As recounted by Lew Bryson in his book Virginia, Maryland & Delaware Breweries (an excellent and underrated, if now slightly outdated, book),
Stewart was a librarian at the University of Baltimore, where he met founding partners Tom Creegan and Johey Verfaille through homebrewing, and they decided to open The Brewer's Art. "It was almost a lemonade stand kind of idea," said Volker. The :lemonade stand" came together over the next year and a half.
"It's hard to find brewpub space in Baltimore," Stewart said, noting the expense of Inner Harbor locations and the reluctance of Fells Point residents to allow yet another liquor license in their neighborhood. But there are no residences on the block of Charles Street where the partners finally located, in the northern end of the city's Mount Vernon section, and the building, originally the "city house" for a wealthy banker, with a proud, column-framed entrance, turned out to be perfect for The Brewer's Art.May we be lucky enough to have you all around for fifteen more years, Volker, Tom, Steve, and Rob.
I am told that the brewpub has tapped a 15th Anniversary ale, Bag Man, a Belgian porter.
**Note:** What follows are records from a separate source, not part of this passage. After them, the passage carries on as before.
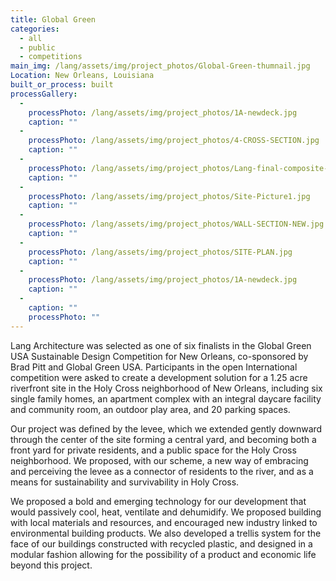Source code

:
 ```yaml
---
title: Global Green
categories:
  - all
  - public
  - competitions
main_img: /lang/assets/img/project_photos/Global-Green-thumnail.jpg
Location: New Orleans, Louisiana
built_or_process: built
processGallery:
  - 
    processPhoto: /lang/assets/img/project_photos/1A-newdeck.jpg
    caption: ""
  - 
    processPhoto: /lang/assets/img/project_photos/4-CROSS-SECTION.jpg
    caption: ""
  - 
    processPhoto: /lang/assets/img/project_photos/Lang-final-composite-web.jpg
    caption: ""
  - 
    processPhoto: /lang/assets/img/project_photos/Site-Picture1.jpg
    caption: ""
  - 
    processPhoto: /lang/assets/img/project_photos/WALL-SECTION-NEW.jpg
    caption: ""
  - 
    processPhoto: /lang/assets/img/project_photos/SITE-PLAN.jpg
    caption: ""
  - 
    processPhoto: /lang/assets/img/project_photos/1A-newdeck.jpg
    caption: ""
  - 
    caption: ""
    processPhoto: ""
---
```

Lang Architecture was selected as one of six finalists in the Global Green USA Sustainable Design Competition for New Orleans, co-sponsored by Brad Pitt and Global Green USA.  Participants in the open International competition were asked to create a development solution for a 1.25 acre riverfront site in the Holy Cross neighborhood of New Orleans, including six single family homes, an apartment complex with an integral daycare facility and community room, an outdoor play area, and 20 parking spaces.
 
Our project was defined by the levee, which we extended gently downward through the center of the site forming a central yard, and becoming both a front yard for private residents, and a public space for the Holy Cross neighborhood.  We proposed, with our scheme, a new way of embracing and perceiving the levee as a connector of residents to the river, and as a means for sustainability and survivability in Holy Cross.
 
We proposed a bold and emerging technology for our development that would passively cool, heat, ventilate and dehumidify. We proposed building with local materials and resources, and encouraged new industry linked to environmental building products.  We also developed a trellis system for the face of our buildings constructed with recycled plastic, and designed in a modular fashion allowing for the possibility of a product and economic life beyond this project.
More on this after sampling in the next day or so.
For the record, here are some other things that were happening around that time period in Mid-Atlantic brewing in mid-1996
- Brewpubs starting in that time period: Church Brew Works and The Strip Brewery and Alehouse in Pittsburgh; Bullfrog Brewery in Williamsport, Pa.; Appalachian Brewing and Troegs in Harrisburg; Champion Billiards Cafe & Brewery in Parkville (initially supervised by the brewer at Bardo Rodeo in Arlington, Virginia); Brimstone Brewing's new bottling line was set to start up July 4th; Brewers Alley in Frederick, Rock Bottom in Bethesda, Washington Brewing Co in D.C. (maker of Monument Ale by contract, first in Iowa and then at Steamship Brewing in Norfolk, Va.); Roanoke Brewing in Roanoke, Va.; Worcester Street Brewing in Ocean City (first opened in 1993, but not brewing until 1996); Cedar Creek Brewery in Egg Harbor City, NJ; Breakers Brewing in Ashbury Park, NJ; and others.
- Dogfish Head celebrated its first anniversary that June, and Victory was less than a year old..
- Remember Blue Ridge Beer? The Last Chance Saloon? Oxford Brewing? Mount Airy Brewing? Patwomack Pale Ale? Wild Goose in Cambridge? Maryland Homebrew just moving into their new home that they would occupy for fifteen years? Belgian ale dinners at The Wild Mushroom on Montford Avenue?